All tattoo equipment is not the same, not in quality, price or purpose. It is important to make sure you have the right tools before attempting something as permanent as a tattoo.
The parts of a tattoo machine are the frame with attached pieces, the tubes which can be removed for sterilization for each tattoo, and the needles that are inserted into the tubes and stick out the tubes opening at the end. The tubes also have a hand grip on them, which is where the tattoo artist holds the tattoo machine. These tubes are almost always stainless steel, with the hand grips the same, or a hard plastic. These tubes do not actually touch the customers skin, but ink and blood do come in contact with them, which is why they can be released from the rest of the machine and autoclaved. The tubes can come in many different sizes in relation to the tip where the needles are held being very small to extremely large. The tube end that connect to the tattoo machine is always the same size so that they are interchangeable.
There are two types of tattoo machines, a liner and a shader. These are pretty much dedicated to what their names imply, with little variation. There are minor differences in how they are built, with the liner having smaller coils, and a more upright position. The shader is made to be held a little more angled, and has larger coils.
The liner is used to hold only liner needles, which are needle bars with only small amounts of needles attached into a tight group at the end of the needle bar. The needles stick out of the tip of the tubes that attaches to the tattoo machine. The liner, as a machine, brings the needles up and down into the skin which perforates it, and deposits ink into the said perforations. It is used to do linework and small details. Most liners can handle needles as small as one needle, or as many as ten. The shader is used to fill in larger areas of skin, and needs the larger coils with more power to do so.
A power chord attaches to the tattoo machine and into a power source. This power source then plugs into an electric outlet (or in some rare occasions, a battery pack). The power source has a dial on it that allows the tattoo artist to adjust the amount of power that the tattoo machine gets. The power source also makes sure that the tattoo machine gets an even measure of power, so that the tattoo quality is consistent.

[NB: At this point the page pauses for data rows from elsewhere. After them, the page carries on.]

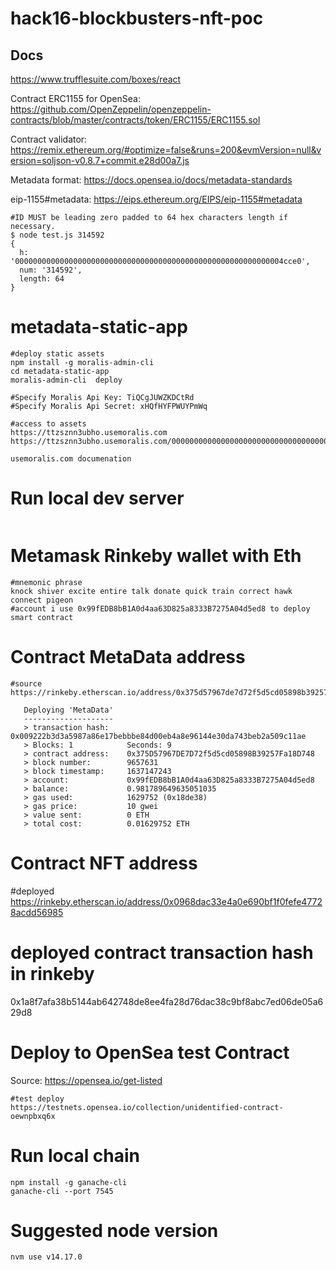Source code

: # hack16-blockbusters-nft-poc

## Docs

https://www.trufflesuite.com/boxes/react

Contract ERC1155 for OpenSea:
https://github.com/OpenZeppelin/openzeppelin-contracts/blob/master/contracts/token/ERC1155/ERC1155.sol

Contract validator:
https://remix.ethereum.org/#optimize=false&runs=200&evmVersion=null&version=soljson-v0.8.7+commit.e28d00a7.js

Metadata format:
https://docs.opensea.io/docs/metadata-standards

eip-1155#metadata:
https://eips.ethereum.org/EIPS/eip-1155#metadata

```
#ID MUST be leading zero padded to 64 hex characters length if necessary.
$ node test.js 314592
{
  h: '000000000000000000000000000000000000000000000000000000000004cce0',
  num: '314592',
  length: 64
}

```

# metadata-static-app

```
#deploy static assets
npm install -g moralis-admin-cli
cd metadata-static-app
moralis-admin-cli  deploy

#Specify Moralis Api Key: TiQCgJUWZKDCtRd
#Specify Moralis Api Secret: xHQfHYFPWUYPmWq

#access to assets
https://ttzsznn3ubho.usemoralis.com
https://ttzsznn3ubho.usemoralis.com/0000000000000000000000000000000000000000000000000000000000000001.json

usemoralis.com documenation
```

# Run local dev server

```

```

# Metamask Rinkeby wallet with Eth

```
#mnemonic phrase
knock shiver excite entire talk donate quick train correct hawk connect pigeon
#account i use 0x99fEDB8bB1A0d4aa63D825a8333B7275A04d5ed8 to deploy smart contract
```

# Contract MetaData address

```
#source
https://rinkeby.etherscan.io/address/0x375d57967de7d72f5d5cd05898b39257fa18d748

   Deploying 'MetaData'
   --------------------
   > transaction hash:    0x009222b3d3a5987a86e17bebbbe84d00eb4a8e96144e30da743beb2a509c11ae
   > Blocks: 1            Seconds: 9
   > contract address:    0x375D57967DE7D72f5d5cd05898B39257Fa18D748
   > block number:        9657631
   > block timestamp:     1637147243
   > account:             0x99fEDB8bB1A0d4aa63D825a8333B7275A04d5ed8
   > balance:             0.981789649635051035
   > gas used:            1629752 (0x18de38)
   > gas price:           10 gwei
   > value sent:          0 ETH
   > total cost:          0.01629752 ETH

```

# Contract NFT address

#deployed
https://rinkeby.etherscan.io/address/0x0968dac33e4a0e690bf1f0fefe47728acdd56985 

# deployed contract transaction hash in rinkeby

0x1a8f7afa38b5144ab642748de8ee4fa28d76dac38c9bf8abc7ed06de05a629d8

# Deploy to OpenSea test Contract

Source: https://opensea.io/get-listed
```
#test deploy
https://testnets.opensea.io/collection/unidentified-contract-oewnpbxq6x
```

# Run local chain

```
npm install -g ganache-cli
ganache-cli --port 7545

```

# Suggested node version

```
nvm use v14.17.0
```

A foot pedal that stays on the ground also plugs into the power source. This is stepped on to make the tattoo machine run, and released to have it stop. It is just an on/off mechanism, though, and not pressure sensitive like a car gas pedal.
The needles are dipped into ink caps of the color desired. It is much like a paintbrush being dipped into the paint. When it is time to change colors, the tattoo needles are rinsed in a cup of water, and then re-dipped into the new color.